La conclusión es que la consecuencia más devastadora de la sentencia es que destruye la confianza en la cooperación transfronteriza en Europa. España había solicitado la extradición de Puigdemont sobre la base de la orden de detención europea. Este instrumento es el resultado de años de negociaciones. En la orden de detención europea, el Estado requerido se tiene que investigar la legalidad de la solicitud. Sin embargo, esta cooperación solo puede funcionar mientras ”todos los Estados de la Unión Europea se reconozcan entre sí como Estados constitucionales. Los jueces alemanes han hecho tambalear esta confianza con su veredicto”.

La Unión Europea se basa, entre otras cosas, en la idea de que es una comunidad de democracias liberales con arreglo al Estado de derecho. En estos momentos, esta idea – dice el Frankfurter Allgemaine Zeitung – está siendo cuestionada seriamente en Alemania, a juzgar no solo por el veredicto del Tribunal Regional Superior de Schleswig-Holstein, sino también por la reacción de los políticos y los medios de comunicación, que niegan al Gobierno y al poder judicial español.

Competencia necesaria para formarse un juicio constitucionalmente apropiado sobre los separatistas. En lugar de centrarse en las reglas básicas de la orden de detención europea y en entregar a Puigdemont a España, el Tribunal Regional Superior ha llevado a cabo en un cortísimo plazo una valoración cualificada de los acontecimientos en torno al referéndum ilegal del 1 de octubre de 2017 en Cataluña, algo que no se le había exigido y que excede de manera significativa sus competencias.

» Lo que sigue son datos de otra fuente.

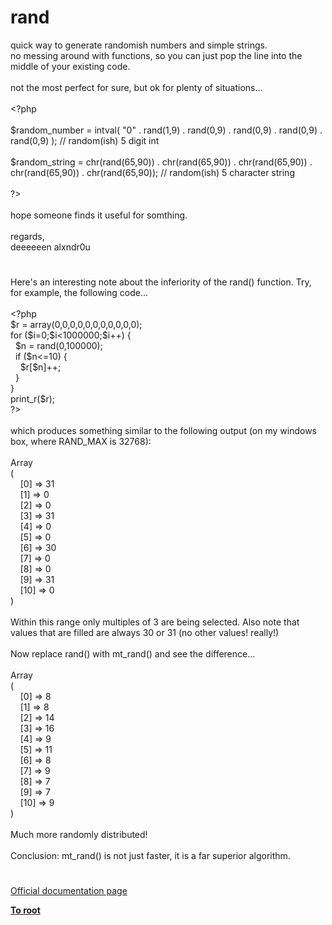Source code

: # rand




<div class="phpcode"><span class="html">
quick way to generate randomish numbers and simple strings.<br>no messing around with functions, so you can just pop the line into the middle of your existing code.<br><br>not the most perfect for sure, but ok for plenty of situations...<br><br><span class="default">&lt;?php<br><br>$random_number </span><span class="keyword">= </span><span class="default">intval</span><span class="keyword">( </span><span class="string">&quot;0&quot; </span><span class="keyword">. </span><span class="default">rand</span><span class="keyword">(</span><span class="default">1</span><span class="keyword">,</span><span class="default">9</span><span class="keyword">) . </span><span class="default">rand</span><span class="keyword">(</span><span class="default">0</span><span class="keyword">,</span><span class="default">9</span><span class="keyword">) . </span><span class="default">rand</span><span class="keyword">(</span><span class="default">0</span><span class="keyword">,</span><span class="default">9</span><span class="keyword">) . </span><span class="default">rand</span><span class="keyword">(</span><span class="default">0</span><span class="keyword">,</span><span class="default">9</span><span class="keyword">) . </span><span class="default">rand</span><span class="keyword">(</span><span class="default">0</span><span class="keyword">,</span><span class="default">9</span><span class="keyword">) ); </span><span class="comment">// random(ish) 5 digit int<br><br></span><span class="default">$random_string </span><span class="keyword">= </span><span class="default">chr</span><span class="keyword">(</span><span class="default">rand</span><span class="keyword">(</span><span class="default">65</span><span class="keyword">,</span><span class="default">90</span><span class="keyword">)) . </span><span class="default">chr</span><span class="keyword">(</span><span class="default">rand</span><span class="keyword">(</span><span class="default">65</span><span class="keyword">,</span><span class="default">90</span><span class="keyword">)) . </span><span class="default">chr</span><span class="keyword">(</span><span class="default">rand</span><span class="keyword">(</span><span class="default">65</span><span class="keyword">,</span><span class="default">90</span><span class="keyword">)) . </span><span class="default">chr</span><span class="keyword">(</span><span class="default">rand</span><span class="keyword">(</span><span class="default">65</span><span class="keyword">,</span><span class="default">90</span><span class="keyword">)) . </span><span class="default">chr</span><span class="keyword">(</span><span class="default">rand</span><span class="keyword">(</span><span class="default">65</span><span class="keyword">,</span><span class="default">90</span><span class="keyword">)); </span><span class="comment">// random(ish) 5 character string<br><br></span><span class="default">?&gt;<br></span><br>hope someone finds it useful for somthing.<br><br>regards,<br>deeeeeen alxndr0u</span>
</div>
  

#


<div class="phpcode"><span class="html">
Here&apos;s an interesting note about the inferiority of the rand() function. Try, for example, the following code...<br><br><span class="default">&lt;?php<br>$r </span><span class="keyword">= array(</span><span class="default">0</span><span class="keyword">,</span><span class="default">0</span><span class="keyword">,</span><span class="default">0</span><span class="keyword">,</span><span class="default">0</span><span class="keyword">,</span><span class="default">0</span><span class="keyword">,</span><span class="default">0</span><span class="keyword">,</span><span class="default">0</span><span class="keyword">,</span><span class="default">0</span><span class="keyword">,</span><span class="default">0</span><span class="keyword">,</span><span class="default">0</span><span class="keyword">,</span><span class="default">0</span><span class="keyword">);<br>for (</span><span class="default">$i</span><span class="keyword">=</span><span class="default">0</span><span class="keyword">;</span><span class="default">$i</span><span class="keyword">&lt;</span><span class="default">1000000</span><span class="keyword">;</span><span class="default">$i</span><span class="keyword">++) {<br>&#xA0; </span><span class="default">$n </span><span class="keyword">= </span><span class="default">rand</span><span class="keyword">(</span><span class="default">0</span><span class="keyword">,</span><span class="default">100000</span><span class="keyword">);<br>&#xA0; if (</span><span class="default">$n</span><span class="keyword">&lt;=</span><span class="default">10</span><span class="keyword">) {<br>&#xA0; &#xA0; </span><span class="default">$r</span><span class="keyword">[</span><span class="default">$n</span><span class="keyword">]++;<br>&#xA0; }<br>}<br></span><span class="default">print_r</span><span class="keyword">(</span><span class="default">$r</span><span class="keyword">); <br></span><span class="default">?&gt;<br></span><br>which produces something similar to the following output (on my windows box, where RAND_MAX is 32768):<br><br>Array<br>(<br>&#xA0; &#xA0; [0] =&gt; 31<br>&#xA0; &#xA0; [1] =&gt; 0<br>&#xA0; &#xA0; [2] =&gt; 0<br>&#xA0; &#xA0; [3] =&gt; 31<br>&#xA0; &#xA0; [4] =&gt; 0<br>&#xA0; &#xA0; [5] =&gt; 0<br>&#xA0; &#xA0; [6] =&gt; 30<br>&#xA0; &#xA0; [7] =&gt; 0<br>&#xA0; &#xA0; [8] =&gt; 0<br>&#xA0; &#xA0; [9] =&gt; 31<br>&#xA0; &#xA0; [10] =&gt; 0<br>)<br><br>Within this range only multiples of 3 are being selected. Also note that values that are filled are always 30 or 31 (no other values! really!) <br><br>Now replace rand() with mt_rand() and see the difference...<br><br>Array<br>(<br>&#xA0; &#xA0; [0] =&gt; 8<br>&#xA0; &#xA0; [1] =&gt; 8<br>&#xA0; &#xA0; [2] =&gt; 14<br>&#xA0; &#xA0; [3] =&gt; 16<br>&#xA0; &#xA0; [4] =&gt; 9<br>&#xA0; &#xA0; [5] =&gt; 11<br>&#xA0; &#xA0; [6] =&gt; 8<br>&#xA0; &#xA0; [7] =&gt; 9<br>&#xA0; &#xA0; [8] =&gt; 7<br>&#xA0; &#xA0; [9] =&gt; 7<br>&#xA0; &#xA0; [10] =&gt; 9<br>)<br><br>Much more randomly distributed!<br><br>Conclusion: mt_rand() is not just faster, it is a far superior algorithm.</span>
</div>
  

#

[Official documentation page](https://www.php.net/manual/en/function.rand.php)

**[To root](/README.md)**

Según el periódico, la valoración de las violaciones de la Constitución y las leyes por parte de Puigdemont y su Gobierno debería dejarse en manos de los tribunales aspañoles. “La democracia liberal española permite no sólo que las personas (Puigdemont y otros) se presenten como candidatos a las elecciones, a pesar de que evaden la justicia huyendo al extranjero, sino que también les autoriza a aceptar sus mandatos desde la distancia e incluso a delegar sus votos en el Parlamento (¡cobrando encima sus dietas!). En Alemania, eso sería impensable. Por lo tanto, no hay duda de que los separatistas acusados están recibiendo en España el debido proceso judicial, acorde a los principios del Estado de derecho.

“Completamente nefasta – termina diciendo el FAZ -es la propuesta de un rol de mediación de la UE, o incluso de Alemania, en el conflicto entre el Gobierno español y los nacionalistas catalanes. A los nacionalistas catalanes no les interesa una mayor autonomía, sino la soberanía; es decir, la secesión de España y la formación de un Estado separado. En esto no puede ni debe mediar la Unión Europea, si lo que quiere es evitar una de las razones de su futuro declive”.